I have been trying to slip in Linux references when I can. I swear 25% of our user base is Linux SysAdmins.
I swear 25% of our user base is Linux SysAdmins.
That's impossible, as it would mean 25% of our user base is also furry. Wait a second...
where itβs warmer suck the air out of what windows you have, but push the air in at the lower windows
computer case airflow!
I suppose that is an accurate comparison.
Fuck! Exactly the idea that hatched in my head.
So lower front fans are more efficient to suck in cold air than higher ones, while the exhaust fan in the back is higher and more efficient for moving hot air away from the case as hot air rises (ryzens).
But doesn't it better to keep your house at positive pressure to keep the dust out?
In theory, but by lowering the effectiveness of the fan. You could put outward facing fans in each window and a furnace dust filter on the window sucking the air inward.

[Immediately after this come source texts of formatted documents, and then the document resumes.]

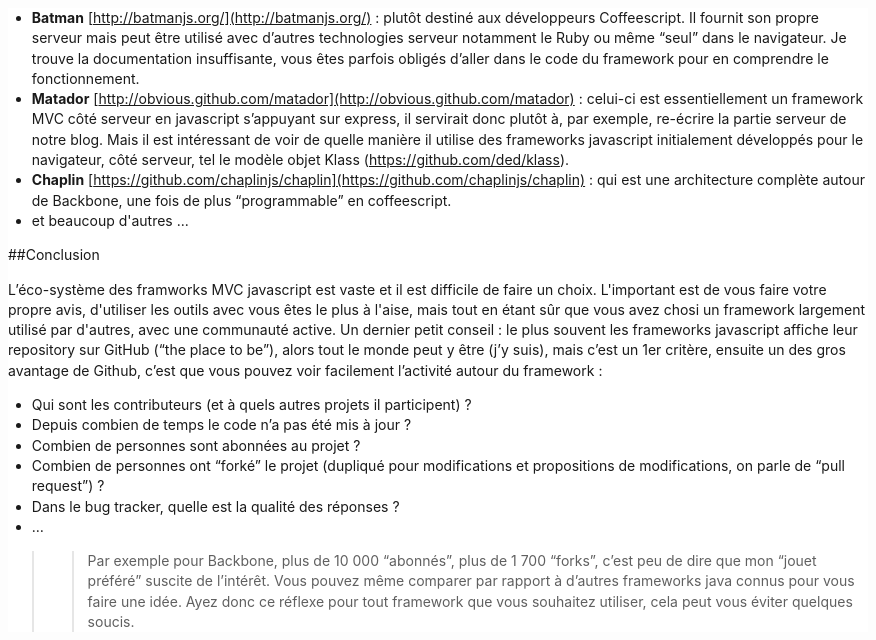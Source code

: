 - **Batman** [http://batmanjs.org/](http://batmanjs.org/) : plutôt destiné aux développeurs Coffeescript. Il fournit son propre serveur mais peut être utilisé avec d’autres technologies serveur notamment le Ruby ou même “seul” dans le navigateur. Je trouve la documentation insuffisante, vous êtes parfois obligés d’aller dans le code du framework pour en comprendre le fonctionnement.
- **Matador** [http://obvious.github.com/matador](http://obvious.github.com/matador) : celui-ci est essentiellement un framework MVC côté serveur en javascript s’appuyant sur express, il servirait donc plutôt à, par exemple, re-écrire la partie serveur de notre blog. Mais il est intéressant de voir de quelle manière il utilise des frameworks javascript initialement développés pour le navigateur, côté serveur, tel le modèle objet Klass (https://github.com/ded/klass).
- **Chaplin** [https://github.com/chaplinjs/chaplin](https://github.com/chaplinjs/chaplin) : qui est une architecture complète autour de Backbone, une fois de plus “programmable” en coffeescript.
- et beaucoup d'autres ...

##Conclusion

L’éco-système des framworks MVC javascript est vaste et il est difficile de faire un choix. L'important est de vous faire votre propre avis, d'utiliser les outils avec vous êtes le plus à l'aise, mais tout en étant sûr que vous avez chosi un framework largement utilisé par d'autres, avec une communauté active. Un dernier petit conseil : le plus souvent les frameworks javascript affiche leur repository sur GitHub (“the place to be”), alors tout le monde peut y être (j’y suis), mais c’est un 1er critère, ensuite un des gros avantage de Github, c’est que vous pouvez voir facilement l’activité autour du framework :

- Qui sont les contributeurs (et à quels autres projets il participent) ?
- Depuis combien de temps le code n’a pas été mis à jour ?
- Combien de personnes sont abonnées au projet ?
- Combien de personnes ont “forké” le projet (dupliqué pour modifications et propositions de modifications, on parle de “pull request”) ?
- Dans le bug tracker, quelle est la qualité des réponses ?
- …

>>Par exemple pour Backbone, plus de 10 000 “abonnés”, plus de 1 700 “forks”, c’est peu de dire que mon “jouet préféré” suscite de l’intérêt. Vous pouvez même comparer par rapport à d’autres frameworks java connus pour vous faire une idée. Ayez donc ce réflexe pour tout framework que vous souhaitez utiliser, cela peut vous éviter quelques soucis.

Example blowing air into a balloon. The air goes into the balloon, because the balloon can expand. If you had a balloon as a house, and the fan was your mouth, your house shouldn't expand. The air has nowhere to go, so it doesn't blow in very effectively.
I personally kept most of my house cool by running a single window AC that has a filter and a single fan. The AC blows in at the lower levels of the shaded side of the house. The fan sucks out the hot air from the second floor One ~8,000btu AC will keep the house comfortable until it hits ~97f.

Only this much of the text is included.